U.N. peacekeeping operations are a great deal. For the United States, they cost about half as much as a unilateral mission to implement, and the United States pays less than one-third of that cost, according to the U.S. Government Accountability Office. And the international evidence suggests they work to keep the peace by considerably reducing the risk of civil wars reigniting.

But these operations are far from free of failure and scandal – from bringing cholera to Haiti to child and sexual abuse. There were “145 cases of sexual exploitation and abuse involving all members of the U.N. in 2016,” and surveys suggest these are conservative estimates.

One important factor behind these failures is the gross gender inequality in security operations. Of the 106,286 U.N. military and police peacekeepers active in July 2015, a mere 4 percent were women.

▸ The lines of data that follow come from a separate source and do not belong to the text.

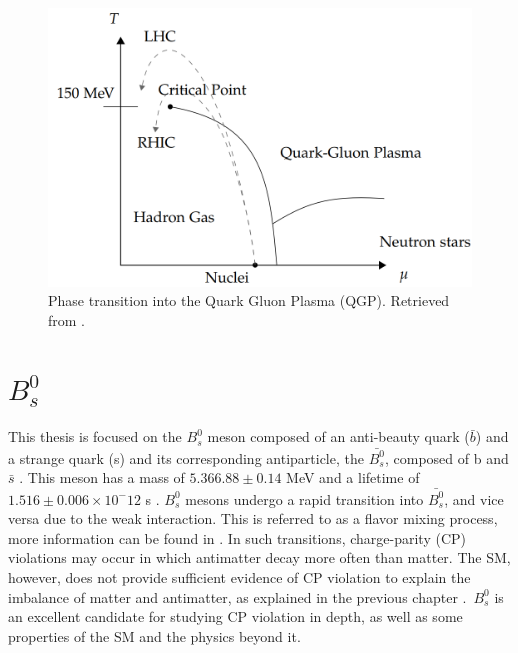 \begin{figure}[htp!]
	\centering
	\includegraphics[scale=0.34]{MainContent/Figs/QGP.png}
	\caption{Phase transition into the Quark Gluon Plasma (QGP). Retrieved from \cite{parkkila2021quantifying}.}
	\label{fig:qgp}
\end{figure}
\section{$B^0_s$}
This thesis is focused on the $B^0_s$ meson composed of an anti-beauty quark ($\bar{b}$) and a strange quark (s) and its corresponding antiparticle, the $\bar{B^0_s}$, composed of b and $\bar{s}$ \cite{mejia2012medida}. This meson has a mass of $5.366.88 \pm 0.14$ MeV and a lifetime of $1.516\pm 0.006 \times 10^-{12}$ s \cite{pdgstrange}. $B^0_s$ mesons undergo a rapid transition into $\bar{B^0_s}$, and vice versa due to the weak interaction. This is referred to as a flavor mixing process, more information can be found in \cite{mejia2012medida, greevenanalysis}. In such transitions, charge-parity (CP) violations may occur in which antimatter decay more often than matter. The SM, however, does not provide sufficient evidence of CP violation to explain the imbalance of matter and antimatter, as explained in the previous chapter \cite{greevenanalysis, cern2020lhcb}. $B^0_s$ is an excellent candidate for studying CP violation in depth, as well as some properties of the SM and the physics beyond it.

The Security Council recently called for a doubling of women in peacekeeping by 2020 – but on current trends, we’ll hit gender parity in U.N. peacekeeping forces sometime around the year 2352. That suggests we need more than grand statements to foster change.

In September 2016, Democratic U.S. Senators Barbara Boxer of California and Jeanne Shaheen of New Hampshire introduced a bill tackling the underrepresentation of women in the world’s security forces and, in particular, United Nations peacekeeping operations.

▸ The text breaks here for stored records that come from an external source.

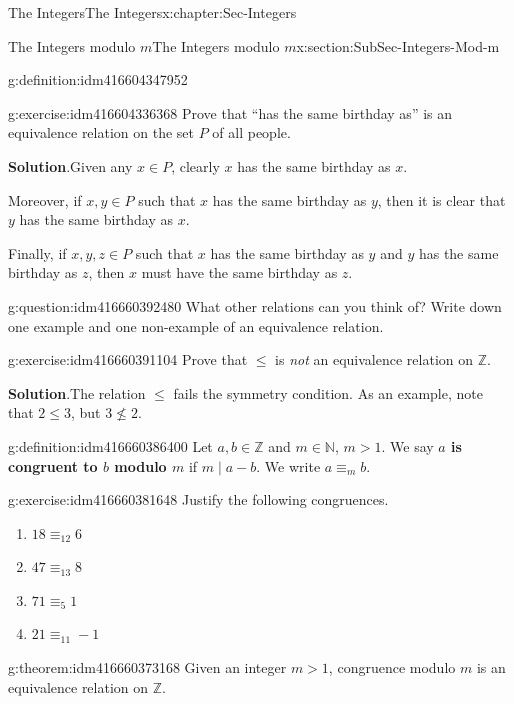 \documentclass[oneside,10pt,]{book}
\newcommand{\terminology}[1]{\textbf{#1}}
\numberwithin{equation}{section}
\renewcommand{\le}{\leqslant}
\def\Z{{\mathbb Z}}
\def\N{{\mathbb N}}
\begin{document}
\begin{chapterptx}{The Integers}{}{The Integers}{}{}{x:chapter:Sec-Integers}
\begin{sectionptx}{The Integers modulo \(m\)}{}{The Integers modulo \(m\)}{}{}{x:section:SubSec-Integers-Mod-m}
\begin{definition}{}{g:definition:idm416604347952}
\end{definition}
\begin{inlineexercise}{}{g:exercise:idm416604336368}%
Prove that ``has the same birthday as'' is an equivalence relation on the set \(P\) of all people.%
\par\smallskip%
\noindent\textbf{Solution}.\hypertarget{g:solution:idm416604334320}{}\quad{}Given any \(x\in P\), clearly \(x\) has the same birthday as \(x\).%
\par
Moreover, if \(x,y\in P\) such that \(x\) has the same birthday as \(y\), then it is clear that \(y\) has the same birthday as \(x\).%
\par
Finally, if \(x,y,z\in P\) such that \(x\) has the same birthday as \(y\) and \(y\) has the same birthday as \(z\), then \(x\) must have the same birthday as \(z\).%
\end{inlineexercise}
\begin{question}{}{g:question:idm416660392480}%
What other relations can you think of? Write down one example and one non-example of an equivalence relation.%
\end{question}
\begin{inlineexercise}{}{g:exercise:idm416660391104}%
Prove that \(\le\) is \emph{not} an equivalence relation on \(\Z\).%
\par\smallskip%
\noindent\textbf{Solution}.\hypertarget{g:solution:idm416660388704}{}\quad{}The relation \(\le\) fails the symmetry condition. As an example, note that \(2 \le 3\), but \(3\not\le 2\).%
\end{inlineexercise}
\begin{definition}{}{g:definition:idm416660386400}%
Let \(a,b\in \Z\) and \(m \in \N\), \(m > 1\). We say \terminology{\(a\) is congruent to \(b\) modulo \(m\)} if \(m\mid a-b\). We write \(a \equiv_m b\).%
\end{definition}
\begin{inlineexercise}{}{g:exercise:idm416660381648}%
Justify the following congruences.%
\begin{enumerate}
\item{}\(18 \equiv_{12} 6\)%
\item{}\(47 \equiv_{13} 8\)%
\item{}\(71 \equiv_5 1\)%
\item{}\(21 \equiv_{11} -1\)%
\end{enumerate}
%
\end{inlineexercise}
\begin{theorem}{}{}{g:theorem:idm416660373168}%
Given an integer \(m > 1\), congruence modulo \(m\) is an equivalence relation on \(\Z\).%

\end{theorem}
\end{sectionptx}
\end{chapterptx}
\end{document}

The bill sought to increase the number of women in armed forces and peacekeeping worldwide through better use of existing programs to support their training and deployment. It’s a great first step in tackling an important issue. But governments keen to see peacekeeping improve should go further — and pay countries that contribute troops to provide more female peacekeepers.

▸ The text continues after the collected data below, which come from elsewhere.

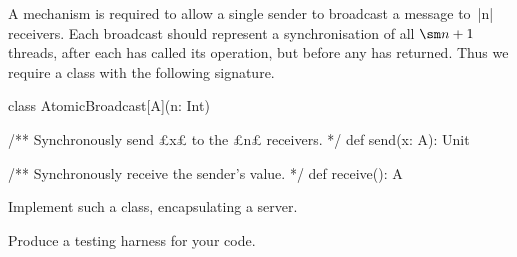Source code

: \begin{questionS}
A mechanism is required to allow a single sender to broadcast a message to~|n|
receivers.  Each broadcast should represent a synchronisation of all $\sm n +
1$ threads, after each has called its operation, but before any has returned. 
Thus we require a class with the following signature.
%
\begin{scala}
class AtomicBroadcast[A](n: Int){
  /** Synchronously send £x£ to the £n£ receivers. */
  def send(x: A): Unit

  /** Synchronously receive the sender's value. */
  def receive(): A 
}
\end{scala}
%
Implement such a class, encapsulating a server.

Produce a testing harness for your code.
\end{questionS}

Doing so would have real benefits: first, there is some evidence that missions with more women personnel are more likely to meet their mandate and bring sustainable peace. Second, a greater presence of women in peacekeeping operations appears to be associated with lower rates of sexual misconduct: According to a recent study, an increase in the proportion of women in a peacekeeping operation from zero to 5 percent reduces the expected count of allegations by half.

The Boxer-Shaheen bill highlights the Global Peace Operations Initiative, a U.S. program that trains, deploys and builds the capacity of peacekeepers worldwide, which has helped double the number of female military peacekeepers deployed by participating countries over the past five years – adding more than 1,000 women troops. It calls for another doubling over the next five years, as well as doubling the number of women from other countries being trained in U.S. military schools over the next four years.

But there is also scope for direct incentives. There is evidence that countries respond to financial incentives when it comes to troop commitments. There is also evidence that the block to increasing the female share of peacekeeping operations isn’t an absolute lack of female troops in source countries, but a reluctance to deploy them. Money could help overcome that reluctance.

The United States, Japan, France, Germany and the United Kingdom between them account for about 60 percent of the peacekeeping budget. The cost to the United States is $2.25 billion. If the United States were to band together with other major financing countries, it could set up a trust fund providing supplemental payments to major troop-contributing countries that provide women peacekeepers.

The U.N. provides base compensation of $1,410 per month per peacekeeper to contributing countries. If the trust fund added a 20 percent supplementary payment for women peacekeepers up to the point where women accounted for one-fifth of those deployed on missions, that would add about one percent to annual peacekeeping dues — and if the United States paid into the trust fund in proportion to its share of peacekeeping dues with Japan, France, Germany and the United Kingdom, its share would be around $30 million a year. That’s about half of one percent of the State Department’s foreign military financing budget.

U.S. Ambassador to the U.N. Nikki Haley is currently conducting an assessment of peacekeeping missions to “consider whether current peacekeeping operations continue to be the best-suited mechanisms for meeting the needs of those on the ground and achieving the [Security Council’s] political objectives, or if changes are needed.”

We agree with Senators Boxer and Shaheen that changes are needed — and in particular, that permanent members of the Security Council should move beyond words to action when it comes to greater gender equality in peacekeeping.

But if we’re to make real progress, it is going to take money. The good news is that it is unlikely to take very much of it.